Siempre sostuve que de haber podido escoger un padre, hubiese seleccionado uno como Humberto Peñaloza, quien, por cierto, en un viaje muy especial que hicimos con la siempre elegante, coqueta y bien dispuesta Cecilia, por las tierras bogotanas de las Pisani, me declaro su hijo mayor, por efecto de un flux azul marino que le quería imponer, a toda costa, un vendedor profesional de los Hermanos Padilla, de esos a los que a los caballeros les queda muy bien todo lo que él ofrece, al responderle vivamente al mercader de marras que ese traje no le quedaba bien a mi papá. Ese ha sido uno de mis más secretos galardones y de mis más ocultas preseas, desde entonces Humberto y yo nos saludamos con la bendición de por medio y el dios te bendiga correspondiente.

A Humberto lo conocí en toda su densidad humana un tanto después de mi ingreso tardío en PDVSA, a inicios de 1982. Por razones de tanta gente circulando y de presentaciones en proceso, me llamaba Enrique Vicuña, nunca supe por qué ni tampoco cuando pude se lo pregunté. Mi compadre Ricardo Espina esboza una razón plausible, sostiene que Vicuña era el nombre de una calle de la urbanización Valle Arriba, donde un economista, amigo momentáneo de esos de Paris, presentó un libro sobre su tesis de grado francesa en materia de petróleo y la OPEP en el Colegio de Economistas, sito entonces en la calle del mismo nombre, comentado locuazmente por el entonces Director de PDVSA Peñaloza, quien a mi efusivo y brejetero saludo, respondió con su venezolana cordialidad de palmada en el hombro: ¡Cómo te va Vicuña!  acompañada con mi consiguiente mirada de sorpresa y la risa entre dientes de mis recién adquiridos colegas petroleros.

Para la época escribí el libro Petróleos de Venezuela: la culminación del proceso de nacionalización. Editorial Jurídica, Caracas, 1983, que suscitó la atención de Peñaloza, el Director de PDVSA. De allí en adelante, el trato se hizo más frecuente y horizontal, hasta que un plástico encuentro y una naciente amistad con Cecilia, la artista, su mujer de siempre, terminaron de cerrar un vínculo familiar que se nutrió del más sincero afecto.

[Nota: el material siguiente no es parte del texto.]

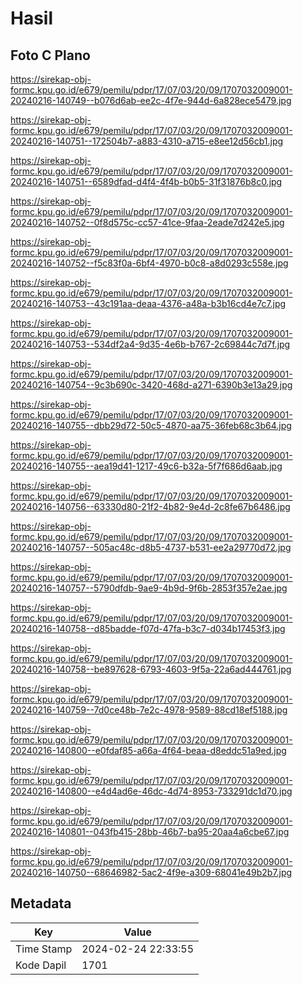 # Hasil

## Foto C Plano

https://sirekap-obj-formc.kpu.go.id/e679/pemilu/pdpr/17/07/03/20/09/1707032009001-20240216-140749--b076d6ab-ee2c-4f7e-944d-6a828ece5479.jpg

https://sirekap-obj-formc.kpu.go.id/e679/pemilu/pdpr/17/07/03/20/09/1707032009001-20240216-140751--172504b7-a883-4310-a715-e8ee12d56cb1.jpg

https://sirekap-obj-formc.kpu.go.id/e679/pemilu/pdpr/17/07/03/20/09/1707032009001-20240216-140751--6589dfad-d4f4-4f4b-b0b5-31f31876b8c0.jpg

https://sirekap-obj-formc.kpu.go.id/e679/pemilu/pdpr/17/07/03/20/09/1707032009001-20240216-140752--0f8d575c-cc57-41ce-9faa-2eade7d242e5.jpg

https://sirekap-obj-formc.kpu.go.id/e679/pemilu/pdpr/17/07/03/20/09/1707032009001-20240216-140752--f5c83f0a-6bf4-4970-b0c8-a8d0293c558e.jpg

https://sirekap-obj-formc.kpu.go.id/e679/pemilu/pdpr/17/07/03/20/09/1707032009001-20240216-140753--43c191aa-deaa-4376-a48a-b3b16cd4e7c7.jpg

https://sirekap-obj-formc.kpu.go.id/e679/pemilu/pdpr/17/07/03/20/09/1707032009001-20240216-140753--534df2a4-9d35-4e6b-b767-2c69844c7d7f.jpg

https://sirekap-obj-formc.kpu.go.id/e679/pemilu/pdpr/17/07/03/20/09/1707032009001-20240216-140754--9c3b690c-3420-468d-a271-6390b3e13a29.jpg

https://sirekap-obj-formc.kpu.go.id/e679/pemilu/pdpr/17/07/03/20/09/1707032009001-20240216-140755--dbb29d72-50c5-4870-aa75-36feb68c3b64.jpg

https://sirekap-obj-formc.kpu.go.id/e679/pemilu/pdpr/17/07/03/20/09/1707032009001-20240216-140755--aea19d41-1217-49c6-b32a-5f7f686d6aab.jpg

https://sirekap-obj-formc.kpu.go.id/e679/pemilu/pdpr/17/07/03/20/09/1707032009001-20240216-140756--63330d80-21f2-4b82-9e4d-2c8fe67b6486.jpg

https://sirekap-obj-formc.kpu.go.id/e679/pemilu/pdpr/17/07/03/20/09/1707032009001-20240216-140757--505ac48c-d8b5-4737-b531-ee2a29770d72.jpg

https://sirekap-obj-formc.kpu.go.id/e679/pemilu/pdpr/17/07/03/20/09/1707032009001-20240216-140757--5790dfdb-9ae9-4b9d-9f6b-2853f357e2ae.jpg

https://sirekap-obj-formc.kpu.go.id/e679/pemilu/pdpr/17/07/03/20/09/1707032009001-20240216-140758--d85badde-f07d-47fa-b3c7-d034b17453f3.jpg

https://sirekap-obj-formc.kpu.go.id/e679/pemilu/pdpr/17/07/03/20/09/1707032009001-20240216-140758--be897628-6793-4603-9f5a-22a6ad444761.jpg

https://sirekap-obj-formc.kpu.go.id/e679/pemilu/pdpr/17/07/03/20/09/1707032009001-20240216-140759--7d0ce48b-7e2c-4978-9589-88cd18ef5188.jpg

https://sirekap-obj-formc.kpu.go.id/e679/pemilu/pdpr/17/07/03/20/09/1707032009001-20240216-140800--e0fdaf85-a66a-4f64-beaa-d8eddc51a9ed.jpg

https://sirekap-obj-formc.kpu.go.id/e679/pemilu/pdpr/17/07/03/20/09/1707032009001-20240216-140800--e4d4ad6e-46dc-4d74-8953-733291dc1d70.jpg

https://sirekap-obj-formc.kpu.go.id/e679/pemilu/pdpr/17/07/03/20/09/1707032009001-20240216-140801--043fb415-28bb-46b7-ba95-20aa4a6cbe67.jpg

https://sirekap-obj-formc.kpu.go.id/e679/pemilu/pdpr/17/07/03/20/09/1707032009001-20240216-140750--68646982-5ac2-4f9e-a309-68041e49b2b7.jpg


## Metadata

| Key        | Value               |
| ---------- | ------------------- |
| Time Stamp | 2024-02-24 22:33:55 |
| Kode Dapil | 1701                |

La quinta Zaperoco en Lomas de San Román y el acogedor apartamento de Lomas de las Mercedes después, se convirtieron en el sitio favorito de encuentros y francachelas, las siempre iguales y exquisitas hallacas de Cecilia se convertían, año tras año, en excusa para el brindis solidario y el comentario siempre inteligente y mordaz de uno de los venezolanos más integrales del Siglo XX  venezolano.

Todos conocemos sus méritos profesionales, nacionalistas, empresariales, musicales, amistosos, familiares, gremiales, que ameritaron uno de los más  largos aplausos que haya resonado en el Cementerio del Este, con motivo de la despedida de su cuerpo sumido en el más profundo olvido. Ese día, por razones académicas no pude compartir el adiós terrenal de mi padre putativo Peñaloza, me encontraba dictando una conferencia en la UNIMET, donde tuve un recuerdo para el hombre y su obra.

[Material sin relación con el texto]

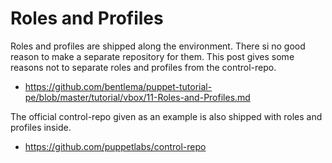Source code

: 


# Roles and Profiles
Roles and profiles are shipped along the environment. There si no good reason to make a separate repository for them.
This post gives some reasons not to separate roles and profiles from the control-repo. 
* https://github.com/bentlema/puppet-tutorial-pe/blob/master/tutorial/vbox/11-Roles-and-Profiles.md

The official control-repo given as an example is also shipped with roles and profiles inside.
* https://github.com/puppetlabs/control-repo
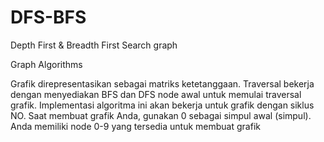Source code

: # DFS-BFS
Depth First &amp; Breadth First Search graph 

Graph Algorithms

Grafik direpresentasikan sebagai matriks ketetanggaan. Traversal bekerja dengan menyediakan BFS dan DFS node awal untuk memulai traversal grafik. Implementasi algoritma ini akan bekerja untuk grafik dengan siklus NO. Saat membuat grafik Anda, gunakan 0 sebagai simpul awal (simpul). Anda memiliki node 0-9 yang tersedia untuk membuat grafik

Sin embargo, para consuelo personal, rememoré una cinéfila conversación que tuvimos Iraida, Cecilia, él y yo, en el regreso de un placentero viaje a Guatavita en busca de El Dorado, en el que nos dedicamos a recordar una escena singular de algunas  películas que más nos hubiesen impactado. Con ese venezolano ejemplar evocamos:

–       La última escena con el trineo del Ciudadano Kane.

–       La rata que sirvió Bette Davis en bandeja de plata.

–       El imprevisto y definitivo adiós en Casablanca.

–       La ubicación de la tumba millonaria en El bueno, el malo y el feo.

–       La escena donde Jodie Foster debe demostrar científicamente que adoraba a su padre.

–       ¡Mira lo que te truje! de Maria Candelaria.

–       Una batalla de La Guerra de las Galaxias.

–       El perdón final de Queimada de Giulio  Pontecorvo.

–       Vittorio Gassman ciego rechazando un travestí en la original Perfume de Mujer.

–       La muerte en Venecia del escritor alemán que se topó con la belleza de un efebo adolescente.

Ese era Humberto Peñaloza, un venezolano de excepción para quien “nada de lo humano le era ajeno”.